Most of marriage – like most of life – happens in the ordinary mundane, not the extraordinary mountaintop. Life happens, things get busy, conflict arises, and the flame of love, desire, appreciation, and joy in your relationship can easily get snuffed out.

Nostalgia is a simple way to keep feeding that flame. We’ve made a habit of pondering the early days of our relationship. Recalling the special memories we treasure. Reflecting on why we chose one another to begin with, or what we’ve learned about each other since. We read old letters, look at old pictures, visit old places, and let our minds carry us back in time – to last week, last year, or  years ago.

Those little doses of nostalgia keep the flame alive, intersecting the special with the ordinary. As we’ve made a habit of doing this, we’ve consistently been reminded of God’s faithfulness and motivated to keep the romance alive and make new memories together. I encourage you to make habits of these things as well. When the flame seems dull, appreciation wanes, or resentment creeps in, grab a cup of coffee, curl up on the couch, and take a big dose of nostalgia.

We’re not geniuses…it’s biblical. Read the Old Testament and you’ll notice how often the songs and psalms and speeches had a healthy dose of nostalgia – recounting the work of God in the past to remind them of His love and faithfulness now and in the future.

Marriage must be waterproof

Despite the previous owner’s claims, our basement was not dry when we moved in. Every heavy rain brought trickles of water that meandered from the four corners to the drains in the floor.

Thankfully, when KC had a literal flood of rain last week, we only got one tiny trickle of water from one corner. Why? Because in recent months we – and others who care about us – have put some grunt work into repairing downspouts, burying French drains in the yard, digging a trench, and fixing the grade around the foundation. We’ll have to continue making sure these things function well over the years, and we’ll need to get a dehumidifier to control the humidity level. But our water issues are significantly better, and it didn’t cost thousands of dollars.

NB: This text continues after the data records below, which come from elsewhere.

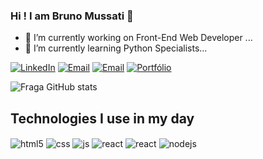 ### Hi ! I am Bruno Mussati 👋


- 🔭 I’m currently working on Front-End Web Developer ...
- 🌱 I’m currently learning Python Specialists...


[![LinkedIn](https://img.shields.io/badge/LinkedIn-0077B5?style=for-the-badge&logo=linkedin&logoColor=white)](https://www.linkedin.com/in/bruno-mussati-669791194/)
[![Email](https://img.shields.io/badge/Gmail-D14836?style=for-the-badge&logo=gmail&logoColor=white)](https://bruno.mussati@gmail.com)
[![Email](https://img.shields.io/badge/WhatsApp-25D366?style=for-the-badge&logo=whatsapp&logoColor=white)](https://wa.link/yjl63f)
[![Portfólio](https://img.shields.io/badge/Wordpress-21759B?style=for-the-badge&logo=wordpress&logoColor=white)](https://bmsupport.ie/)

![Fraga GitHub stats](https://github-readme-stats.vercel.app/api?username=MrMussati&show_icons=true&theme=dracula&count_private=true)

## Technologies I use in my day

<div style="display: inline_block">
  <img align="center" alt="html5" src="https://img.shields.io/badge/HTML5-E34F26?style=for-the-badge&logo=html5&logoColor=white" />
  <img align="center" alt="css" src="https://img.shields.io/badge/CSS-239120?&style=for-the-badge&logo=css3&logoColor=white" />
  <img align="center" alt="js" src="https://img.shields.io/badge/JavaScript-F7DF1E?style=for-the-badge&logo=javascript&logoColor=black" />
  <img align="center" alt="react" src="https://img.shields.io/badge/React-20232A?style=for-the-badge&logo=react&logoColor=61DAFB" />
  <img align="center" alt="react" src="https://img.shields.io/badge/Python-14354C?style=for-the-badge&logo=python&logoColor=white" />
  <img align="center" alt="nodejs" src="https://img.shields.io/badge/Node.js-43853D?style=for-the-badge&logo=node.js&logoColor=white" />
</div><br/>





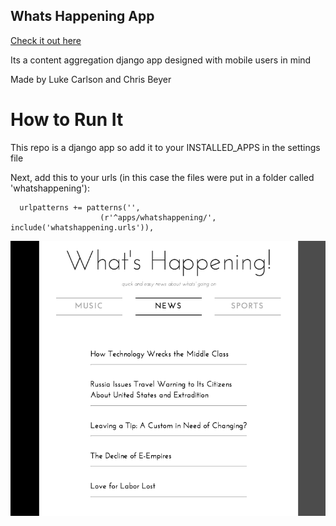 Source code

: Whats Happening App
-------------------
[Check it out here](www.jlukecarlson.com/apps/whatshappening)

Its a content aggregation django app designed with mobile users in mind

Made by Luke Carlson and Chris Beyer

How to Run It
=============

This repo is a django app so add it to your INSTALLED_APPS in the settings file

Next, add this to your urls (in this case the files were put in a folder called 'whatshappening'):


      urlpatterns += patterns('',
                        (r'^apps/whatshappening/', include('whatshappening.urls')),

![Screenshot of the app](static/app-photo.png)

I’ve been told by waterproofing/foundation experts that over 90% of basement water issues are solved by these simple fixes – downspouts, gutters, and grading. Stone foundations are notoriously prone to water – they simply weren’t engineered to be dry. But there is a lot one can do to minimize the amount of water that gets inside.

There were two alternatives. One, we could spend $7-10k installing a total waterproofing system, which has its own potential drawbacks aside from the money. Two, we could ignore it, and water would continue seeping in every time it rains, gradually compromising the structural integrity of our foundation in unseen ways and allowing mold to grow.

Life brings rain – circumstances beyond our control. The rain will come. Marriage is like the house built on that foundation. Inevitably water will want to seep into the foundation and affect the whole house. Our first year of marriage we were hit with some heavy and hard family circumstances that had the potential to deeply affect our new marriage for the worse. By God’s grace, we joined together as a team and supported each other through that time. Though there were some difficult conversations along the way, we are stronger for it.

I’d say a good percentage of our conflict has arisen from external circumstances that seep in and begin to affect us. Ministry. Church experiences. Familial struggles. Friendships. For the most part we’ve directed the negative impact of those things away from our marriage.

In your own relationship, watch out for this “water.” Put in place habits that allow you and your spouse to work through the external circumstances while simultaneously directing their  negative impact away from your marriage.

The best foundation is Jesus Christ, and the more you strengthen your relationships with him both individually and together, the more “waterproof” your marriage will be.

Elephants don’t belong

I wasn’t super close to my grandparents on either side. But I’ll never forget shortly before I got married talking to my step-grandmother, who had been married to my grandpa for over 30 years. She told me that she and Grandpa had never gone to bed angry. They always fell asleep holding hands. If they had a conflict, one or the other would reach over and grab the other’s hand. It was a way of saying, “We still love each other, and we’re still in this.”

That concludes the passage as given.